In June 2016 a huge debate took place among residents of a Northwest DC neighborhood called Hawthorne. Some residents believed the neighborhood would be safer with sidewalks, and some believed sidewalks would take from their community.
While architects acknowledge that their decisions can be beneficial for some and crippling for others, nothing is done to change this and legal action is never taken. Schindler states that architects have to power to create spaces that exclude individuals based on race, gender, and socioeconomic standing. Although architects and city planners admit that they are cable of this, legal scholars are just becoming aware of these concepts. Schindler emphasizes that architectural regulation should be “subject to scrutiny that is equal to that afforded to other methods of exclusion by law” (1953). She proposes a question: why are so many other forms of exclusion addressed by lawmakers while architectural exclusion is ignored? Schindler argues that architectural exclusion should be viewed as a civil rights issue because it has the ability to discriminate against an entire race, gender, or socioeconomic class. While regulation caused by the built environment is less known by the legal system and the general public, Schindler urges lawmakers and judges to give these issues their consideration.

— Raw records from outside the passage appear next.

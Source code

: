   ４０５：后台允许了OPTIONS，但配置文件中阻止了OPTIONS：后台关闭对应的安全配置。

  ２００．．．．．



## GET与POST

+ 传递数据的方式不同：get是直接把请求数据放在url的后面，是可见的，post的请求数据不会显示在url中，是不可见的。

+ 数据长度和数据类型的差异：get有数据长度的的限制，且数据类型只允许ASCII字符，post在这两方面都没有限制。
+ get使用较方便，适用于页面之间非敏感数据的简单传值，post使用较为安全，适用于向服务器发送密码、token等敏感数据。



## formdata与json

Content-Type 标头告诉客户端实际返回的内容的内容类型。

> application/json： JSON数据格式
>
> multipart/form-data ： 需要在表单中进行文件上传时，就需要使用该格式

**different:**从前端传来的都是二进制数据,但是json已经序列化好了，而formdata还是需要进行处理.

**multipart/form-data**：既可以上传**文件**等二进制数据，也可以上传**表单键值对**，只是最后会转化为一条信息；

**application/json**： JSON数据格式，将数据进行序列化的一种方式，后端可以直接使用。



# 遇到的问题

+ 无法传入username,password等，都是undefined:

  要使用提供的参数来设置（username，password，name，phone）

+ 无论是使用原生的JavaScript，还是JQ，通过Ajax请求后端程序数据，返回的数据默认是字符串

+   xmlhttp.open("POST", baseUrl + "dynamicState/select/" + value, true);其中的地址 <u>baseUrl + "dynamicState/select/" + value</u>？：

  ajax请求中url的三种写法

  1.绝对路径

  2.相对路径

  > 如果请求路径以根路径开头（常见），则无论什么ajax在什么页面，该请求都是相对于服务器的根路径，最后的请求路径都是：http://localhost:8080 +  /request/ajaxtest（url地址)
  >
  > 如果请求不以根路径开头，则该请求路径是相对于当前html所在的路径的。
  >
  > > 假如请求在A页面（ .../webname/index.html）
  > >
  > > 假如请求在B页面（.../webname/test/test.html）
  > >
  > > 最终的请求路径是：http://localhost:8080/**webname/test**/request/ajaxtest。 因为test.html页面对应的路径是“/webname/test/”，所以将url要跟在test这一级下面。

Schindler uses part one of her article to argue the exclusionary effects of architecture and the built environment. The behavior of an individual can be regulated by the architectural features of their environment. The location of transit stops, the presence of sidewalks, low bridges, and wall are examples of architectural features that can be used regulate and dictate behavior. Schindler urges legal scholars to take notice of these concepts because she believes they are civil rights issues that need to be addressed.
Schindler, Sarah. “Architectural Exclusion: Discrimination and Segregation through Physical Design of the Built Environment.” The Yale Journal, vol. 125, no. 6, April 2015, pp. 1934-1953.